It may seem cynical to discuss a prenuptial agreement with a view to what one wants to happen in the event of divorce. Some people may feel that it is necessary if, for example, one spouse has significantly greater wealth or earns more than the other. California is a community property state, and prenuptial agreements are usually intended to safeguard property division if a divorce subsequently becomes a reality.

In recent weeks, Kenneth Griffin — founder and CEO of a multi-billion dollar investment firm — began divorce proceedings in another state against his wife, Anne Dias Griffin. His wife’s attorneys are now challenging the prenuptial agreement, which they say was presented to her three days before the marriage in 2003. Among other things, they claim that the document was deliberately withheld from Dias Griffin until the 11th hour, at which time she was intimidated into executing the document.

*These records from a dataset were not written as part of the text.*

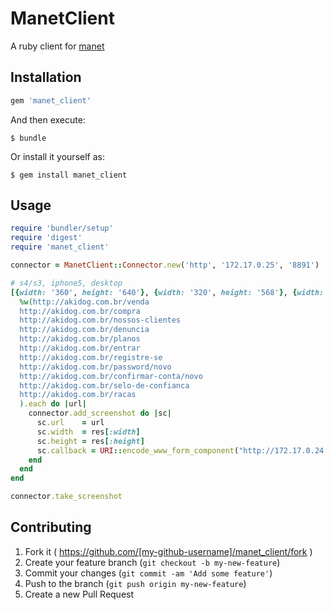 # ManetClient

A ruby client for [manet](http://github.com/vbauer/manet)

## Installation

```ruby
gem 'manet_client'
```

And then execute:

    $ bundle

Or install it yourself as:

    $ gem install manet_client

## Usage

```ruby
require 'bundler/setup'
require 'digest'
require 'manet_client'

connector = ManetClient::Connector.new('http', '172.17.0.25', '8891')

# s4/s3, iphone5, desktop
[{width: '360', height: '640'}, {width: '320', height: '568'}, {width: '1366', height: '768'}, {width: '768', height: '1024'}].each do |res|
  %w(http://akidog.com.br/venda
  http://akidog.com.br/compra
  http://akidog.com.br/nossos-clientes
  http://akidog.com.br/denuncia
  http://akidog.com.br/planos
  http://akidog.com.br/entrar
  http://akidog.com.br/registre-se
  http://akidog.com.br/password/novo
  http://akidog.com.br/confirmar-conta/novo
  http://akidog.com.br/selo-de-confianca
  http://akidog.com.br/racas
  ).each do |url|
    connector.add_screenshot do |sc|
      sc.url    = url
      sc.width  = res[:width]
      sc.height = res[:height]
      sc.callback = URI::encode_www_form_component("http://172.17.0.24:4567?filename=1.1.0_#{Digest::MD5.new.update(url).hexdigest}_#{res[:width]}x#{res[:height]}&width=#{res[:width]}&height=#{res[:height]}&group=racas&url=#{url}&v=1.1.0")
    end
  end
end

connector.take_screenshot
```

## Contributing

1. Fork it ( https://github.com/[my-github-username]/manet_client/fork )
2. Create your feature branch (`git checkout -b my-new-feature`)
3. Commit your changes (`git commit -am 'Add some feature'`)
4. Push to the branch (`git push origin my-new-feature`)
5. Create a new Pull Request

Dias Griffin also contends that a significant level of assets were accumulated while they were married. If the prenuptial agreement was to be upheld, then the amount she would be able to claim would be in the region of 1 percent of Griffin’s total fortune. In addition, the parties have been unable to agree on the significance of other events leading to their marriage — and subsequent divorce in Illinois — or the custody arrangements for their children.

Divorce courts, in general, honor the terms of a prenuptial agreement unless there is evidence of fraud or overreaching, or one or more terms violate public policy. It remains to be seen how the divorce court in Illinois will decide the disputed property division issues concerning the Griffins’ prenuptial agreement. In California, a community property state, prenups are regularly used and typically upheld by our courts.